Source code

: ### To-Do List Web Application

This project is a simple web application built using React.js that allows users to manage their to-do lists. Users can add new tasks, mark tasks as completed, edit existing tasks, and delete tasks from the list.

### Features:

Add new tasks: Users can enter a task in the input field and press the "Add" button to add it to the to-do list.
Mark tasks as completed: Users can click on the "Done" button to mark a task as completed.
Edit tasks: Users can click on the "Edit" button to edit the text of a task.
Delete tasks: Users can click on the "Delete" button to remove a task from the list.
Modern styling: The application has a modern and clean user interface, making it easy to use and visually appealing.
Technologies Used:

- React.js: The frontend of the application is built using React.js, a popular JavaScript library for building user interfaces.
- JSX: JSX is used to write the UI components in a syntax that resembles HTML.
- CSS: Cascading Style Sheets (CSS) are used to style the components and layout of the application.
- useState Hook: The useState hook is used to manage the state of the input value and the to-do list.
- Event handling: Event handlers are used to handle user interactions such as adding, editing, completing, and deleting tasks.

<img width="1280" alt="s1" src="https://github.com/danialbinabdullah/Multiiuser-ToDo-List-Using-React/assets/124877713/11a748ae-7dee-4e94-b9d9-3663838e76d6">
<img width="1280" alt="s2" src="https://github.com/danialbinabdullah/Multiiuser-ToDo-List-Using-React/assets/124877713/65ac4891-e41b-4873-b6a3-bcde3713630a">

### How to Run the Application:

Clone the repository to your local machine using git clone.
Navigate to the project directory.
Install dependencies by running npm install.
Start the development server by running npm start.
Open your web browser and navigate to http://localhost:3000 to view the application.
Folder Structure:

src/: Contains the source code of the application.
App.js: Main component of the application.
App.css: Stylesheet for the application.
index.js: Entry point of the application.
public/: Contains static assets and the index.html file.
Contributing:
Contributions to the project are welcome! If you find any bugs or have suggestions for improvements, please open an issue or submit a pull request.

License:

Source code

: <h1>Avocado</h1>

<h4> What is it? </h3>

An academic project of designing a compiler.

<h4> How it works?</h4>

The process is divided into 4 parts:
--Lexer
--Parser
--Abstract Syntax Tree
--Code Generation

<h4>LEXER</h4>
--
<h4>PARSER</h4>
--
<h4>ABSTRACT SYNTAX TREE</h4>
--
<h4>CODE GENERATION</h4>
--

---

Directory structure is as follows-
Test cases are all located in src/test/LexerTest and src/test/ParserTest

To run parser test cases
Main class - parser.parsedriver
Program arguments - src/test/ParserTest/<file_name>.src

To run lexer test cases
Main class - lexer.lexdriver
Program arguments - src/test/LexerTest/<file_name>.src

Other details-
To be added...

● **EXERCISE DESCRIPTION**
Copy the entries word for word.

● **RESPONSE FOR THIS EXERCISE**
Source code

: ### To-Do List Web Application

This project is a simple web application built using React.js that allows users to manage their to-do lists. Users can add new tasks, mark tasks as completed, edit existing tasks, and delete tasks from the list.

### Features:

Add new tasks: Users can enter a task in the input field and press the "Add" button to add it to the to-do list.
Mark tasks as completed: Users can click on the "Done" button to mark a task as completed.
Edit tasks: Users can click on the "Edit" button to edit the text of a task.
Delete tasks: Users can click on the "Delete" button to remove a task from the list.
Modern styling: The application has a modern and clean user interface, making it easy to use and visually appealing.
Technologies Used:

- React.js: The frontend of the application is built using React.js, a popular JavaScript library for building user interfaces.
- JSX: JSX is used to write the UI components in a syntax that resembles HTML.
- CSS: Cascading Style Sheets (CSS) are used to style the components and layout of the application.
- useState Hook: The useState hook is used to manage the state of the input value and the to-do list.
- Event handling: Event handlers are used to handle user interactions such as adding, editing, completing, and deleting tasks.

<img width="1280" alt="s1" src="https://github.com/danialbinabdullah/Multiiuser-ToDo-List-Using-React/assets/124877713/11a748ae-7dee-4e94-b9d9-3663838e76d6">
<img width="1280" alt="s2" src="https://github.com/danialbinabdullah/Multiiuser-ToDo-List-Using-React/assets/124877713/65ac4891-e41b-4873-b6a3-bcde3713630a">

### How to Run the Application:

Clone the repository to your local machine using git clone.
Navigate to the project directory.
Install dependencies by running npm install.
Start the development server by running npm start.
Open your web browser and navigate to http://localhost:3000 to view the application.
Folder Structure:

src/: Contains the source code of the application.
App.js: Main component of the application.
App.css: Stylesheet for the application.
index.js: Entry point of the application.
public/: Contains static assets and the index.html file.
Contributing:
Contributions to the project are welcome! If you find any bugs or have suggestions for improvements, please open an issue or submit a pull request.

License:

Source code

: <h1>Avocado</h1>

<h4> What is it? </h3>

An academic project of designing a compiler.

<h4> How it works?</h4>

The process is divided into 4 parts:
--Lexer
--Parser
--Abstract Syntax Tree
--Code Generation

<h4>LEXER</h4>
--
<h4>PARSER</h4>
--
<h4>ABSTRACT SYNTAX TREE</h4>
--
<h4>CODE GENERATION</h4>
--

---

Directory structure is as follows-
Test cases are all located in src/test/LexerTest and src/test/ParserTest

To run parser test cases
Main class - parser.parsedriver
Program arguments - src/test/ParserTest/<file_name>.src

To run lexer test cases
Main class - lexer.lexdriver
Program arguments - src/test/LexerTest/<file_name>.src

Other details-
To be added...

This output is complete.